Into the Cathedral of Yellow Summer,
An adventure in post processing

Version 1.1, © 2005 by Dale Cotton, all rights reserved

Winter is white; spring, green; fall, orange and red. Do I get a vote? If so, I vote that summer be yellow.

The majority of photographers seem to perennially be wrestling with the question of whether it is ethical to retouch a photograph in any way. Photography is a technology that is employed for two very different purposes: documentation - as in photojournalism or forensic evidence in which retouching is correctly verbotten - and art. Of course, these two purposes are not always separate. Portrait artists for several thousand years (sometimes at the risk of their necks) have juggled the conflicting needs of verisimilitude and flattery, of truth and beauty; spotting out a pimple is nothing new to the bloke down the street running a portraits and wedding studio.
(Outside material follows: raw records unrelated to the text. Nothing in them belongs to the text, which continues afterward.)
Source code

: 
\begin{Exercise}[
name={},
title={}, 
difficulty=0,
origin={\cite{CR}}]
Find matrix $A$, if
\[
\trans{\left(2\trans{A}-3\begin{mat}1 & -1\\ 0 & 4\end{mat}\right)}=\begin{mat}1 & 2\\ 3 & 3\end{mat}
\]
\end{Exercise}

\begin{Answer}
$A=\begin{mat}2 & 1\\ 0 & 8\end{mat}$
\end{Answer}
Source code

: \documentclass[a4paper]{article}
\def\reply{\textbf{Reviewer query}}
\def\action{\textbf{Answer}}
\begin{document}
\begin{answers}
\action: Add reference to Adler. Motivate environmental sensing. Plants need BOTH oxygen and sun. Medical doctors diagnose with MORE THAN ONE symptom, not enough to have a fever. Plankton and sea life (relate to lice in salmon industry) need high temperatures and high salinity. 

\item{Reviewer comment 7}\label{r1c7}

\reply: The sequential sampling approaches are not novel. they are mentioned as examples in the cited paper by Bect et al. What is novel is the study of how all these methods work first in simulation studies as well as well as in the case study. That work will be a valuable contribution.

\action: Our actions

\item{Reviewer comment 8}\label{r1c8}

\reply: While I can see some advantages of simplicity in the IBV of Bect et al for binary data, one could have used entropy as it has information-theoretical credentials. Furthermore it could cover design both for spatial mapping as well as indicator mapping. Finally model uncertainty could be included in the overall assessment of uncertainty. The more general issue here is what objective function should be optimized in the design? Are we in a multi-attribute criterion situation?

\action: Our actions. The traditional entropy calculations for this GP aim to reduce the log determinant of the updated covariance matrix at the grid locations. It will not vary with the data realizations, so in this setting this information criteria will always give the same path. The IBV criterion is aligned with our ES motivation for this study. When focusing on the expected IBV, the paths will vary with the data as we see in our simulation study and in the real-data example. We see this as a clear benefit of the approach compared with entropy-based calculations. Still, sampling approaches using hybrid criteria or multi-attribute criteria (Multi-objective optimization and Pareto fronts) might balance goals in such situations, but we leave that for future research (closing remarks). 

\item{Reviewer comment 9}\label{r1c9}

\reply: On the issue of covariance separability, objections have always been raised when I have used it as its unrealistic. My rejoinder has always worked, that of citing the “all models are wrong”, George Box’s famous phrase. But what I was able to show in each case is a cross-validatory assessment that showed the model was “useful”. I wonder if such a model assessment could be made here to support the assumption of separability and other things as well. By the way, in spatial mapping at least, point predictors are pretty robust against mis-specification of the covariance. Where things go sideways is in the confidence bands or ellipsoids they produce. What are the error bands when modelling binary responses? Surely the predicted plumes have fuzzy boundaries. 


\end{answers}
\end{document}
But the whole idea of art seems - to me at least - to be to drop the literalist ball of external accuracy and concentrate one's efforts on the creation or revelation of beauty and internal truth. We don't assume that Boticelli actually witnessed the Birth of Venus when we look at his painting of the same title; we know it was cut from whole cloth. In this wise in this little essay I am going to systematically push the limits of what the majority of photographers seem willing to accept (Uelsmann did you labour in vain?) - not just retouching, not just a jolt of saturation here or a squeeze of contrast there, but literally changing the content of a scene.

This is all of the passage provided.